Western donors, who have provided substantial aid for years, have also criticized the government over a lack of transparency.
'Honey' of power
In the election campaigning, Frelimo's opponents focused their attacks on what they say is the ruling party's unfair and arrogant stranglehold over political and economic power.
“Mozambique belongs to everyone” was the slogan of MDM's Simango, 50, a Renamo defector and civil engineer who made a credible first showing in the 2009 presidential vote and whose party made gains in local government elections last year.
Many Mozambicans complain that government jobs and business opportunities are reserved for card-carrying Frelimo members.
“Frelimo only governs for those who have money and those who have money don't worry about anyone else in the country,” said transport inspector and Renamo supporter Jeffrey Mucombo, 44.
Dhlakama, the former rebel chief who has lost every election to Frelimo since the end of the civil war that pitted his Renamo guerrillas against the formerly Marxist ruling party, emerged from a bush hideout in central Mozambique only last month.
He had remained holed up there for two years during which his partisans clashed with soldiers and police and ambushed traffic on a main north-south highway.
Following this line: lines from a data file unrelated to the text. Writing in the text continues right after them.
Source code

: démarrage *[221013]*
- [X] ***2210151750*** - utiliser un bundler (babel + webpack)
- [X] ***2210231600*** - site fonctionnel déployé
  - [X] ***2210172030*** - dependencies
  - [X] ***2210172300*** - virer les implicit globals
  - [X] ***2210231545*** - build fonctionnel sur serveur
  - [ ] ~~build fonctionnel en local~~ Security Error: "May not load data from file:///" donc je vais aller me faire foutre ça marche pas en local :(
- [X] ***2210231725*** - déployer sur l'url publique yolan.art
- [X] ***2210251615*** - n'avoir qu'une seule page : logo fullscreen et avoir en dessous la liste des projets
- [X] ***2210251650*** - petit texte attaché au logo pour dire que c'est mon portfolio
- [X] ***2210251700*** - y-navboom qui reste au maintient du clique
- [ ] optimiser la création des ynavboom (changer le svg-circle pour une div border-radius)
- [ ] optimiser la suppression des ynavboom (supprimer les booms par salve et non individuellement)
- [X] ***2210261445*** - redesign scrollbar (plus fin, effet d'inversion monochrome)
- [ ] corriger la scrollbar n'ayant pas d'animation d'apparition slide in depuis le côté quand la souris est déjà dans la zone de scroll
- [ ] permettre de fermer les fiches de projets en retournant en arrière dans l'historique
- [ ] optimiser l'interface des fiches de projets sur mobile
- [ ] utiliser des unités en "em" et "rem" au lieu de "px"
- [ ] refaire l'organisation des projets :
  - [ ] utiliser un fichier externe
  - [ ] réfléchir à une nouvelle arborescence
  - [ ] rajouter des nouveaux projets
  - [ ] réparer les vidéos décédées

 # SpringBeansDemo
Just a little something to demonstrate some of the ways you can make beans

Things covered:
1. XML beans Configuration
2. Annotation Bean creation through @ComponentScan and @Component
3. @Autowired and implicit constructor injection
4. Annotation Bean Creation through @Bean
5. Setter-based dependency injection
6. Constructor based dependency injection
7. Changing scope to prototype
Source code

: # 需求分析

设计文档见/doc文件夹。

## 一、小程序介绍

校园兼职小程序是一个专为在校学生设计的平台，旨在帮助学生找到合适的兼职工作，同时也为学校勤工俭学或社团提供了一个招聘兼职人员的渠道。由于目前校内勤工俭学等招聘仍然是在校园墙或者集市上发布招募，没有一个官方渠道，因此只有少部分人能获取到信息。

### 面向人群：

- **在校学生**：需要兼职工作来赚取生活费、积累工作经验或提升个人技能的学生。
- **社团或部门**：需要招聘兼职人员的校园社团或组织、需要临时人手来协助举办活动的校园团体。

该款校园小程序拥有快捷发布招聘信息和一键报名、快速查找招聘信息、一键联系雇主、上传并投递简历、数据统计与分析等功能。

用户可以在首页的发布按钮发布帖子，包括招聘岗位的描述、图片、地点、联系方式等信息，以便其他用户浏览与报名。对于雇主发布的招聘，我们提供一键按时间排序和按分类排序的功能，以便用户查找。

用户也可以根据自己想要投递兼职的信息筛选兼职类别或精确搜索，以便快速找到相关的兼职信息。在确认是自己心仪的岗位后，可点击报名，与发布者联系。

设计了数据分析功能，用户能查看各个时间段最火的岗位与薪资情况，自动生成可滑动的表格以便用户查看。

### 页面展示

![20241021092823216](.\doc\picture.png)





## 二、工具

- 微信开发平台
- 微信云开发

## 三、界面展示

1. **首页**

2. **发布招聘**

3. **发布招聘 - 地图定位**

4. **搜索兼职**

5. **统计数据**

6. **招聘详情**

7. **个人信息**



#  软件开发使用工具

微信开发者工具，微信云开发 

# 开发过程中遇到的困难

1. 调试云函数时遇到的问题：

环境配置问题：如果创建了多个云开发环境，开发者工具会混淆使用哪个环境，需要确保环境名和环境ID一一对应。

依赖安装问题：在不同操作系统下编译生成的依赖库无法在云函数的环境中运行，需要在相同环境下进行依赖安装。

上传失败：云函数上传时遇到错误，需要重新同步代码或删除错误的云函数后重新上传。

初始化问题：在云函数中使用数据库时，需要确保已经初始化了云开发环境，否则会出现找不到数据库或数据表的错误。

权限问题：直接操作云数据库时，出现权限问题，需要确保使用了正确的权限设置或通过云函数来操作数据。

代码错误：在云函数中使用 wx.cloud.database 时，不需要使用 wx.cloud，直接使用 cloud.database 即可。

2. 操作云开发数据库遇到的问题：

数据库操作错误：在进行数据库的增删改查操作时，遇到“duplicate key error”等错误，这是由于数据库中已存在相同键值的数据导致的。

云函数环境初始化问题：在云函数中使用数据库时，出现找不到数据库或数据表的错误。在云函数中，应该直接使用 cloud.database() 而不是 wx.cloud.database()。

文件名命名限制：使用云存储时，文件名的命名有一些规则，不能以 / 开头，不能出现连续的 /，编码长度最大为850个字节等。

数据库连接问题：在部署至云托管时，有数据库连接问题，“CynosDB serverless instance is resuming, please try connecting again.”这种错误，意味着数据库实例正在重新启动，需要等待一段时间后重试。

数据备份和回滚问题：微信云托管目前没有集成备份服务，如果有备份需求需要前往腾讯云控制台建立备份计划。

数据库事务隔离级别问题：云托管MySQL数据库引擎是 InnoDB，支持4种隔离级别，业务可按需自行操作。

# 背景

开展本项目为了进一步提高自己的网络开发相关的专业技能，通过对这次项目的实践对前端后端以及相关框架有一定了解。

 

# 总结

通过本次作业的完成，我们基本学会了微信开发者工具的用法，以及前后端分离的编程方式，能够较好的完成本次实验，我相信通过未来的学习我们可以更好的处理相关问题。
A deal signed last month by Dhlakama and Guebuza reaffirmed the 1992 national peace pact.
“To vote Dhlakama is to vote stability,” the white-haired bespectacled Renamo contender, who is 61, said on Saturday when he made a surprise tour of Maputo's main neighborhoods.
Rejecting suggestions that he is an embittered warmonger, Dhlakama said that if he won he would work with all Mozambicans “as long as they are not corrupt or thieves”.
At his final rally on Sunday, which saw some of Mozambique's best-known music stars entertain several thousand supporters, Nyusi voiced Frelimo's confident message of continuity.
Promising “food in the stomach, transport, education, health, energy, water, shoes and clothes”, Nyusi said his name in the northern Makonde language meant “bee”.
“This produces the honey,” he said.
Frelimo's choice of Cabo Delgado northerner Nyusi seeks to marry its power in the south with the new energy hub being developed in the north by firms such as U.S. oil major Anadarko Petroleum Corp and Italy's Eni.
Whoever wins on Wednesday, most Mozambicans agree that political differences should be solved through the ballot box.
“When elephants fight it's the bush around that gets trampled,” said Ana Mateus, 38, a self-employed beauty care entrepreneur. “We don't want war, we want our nation to develop”.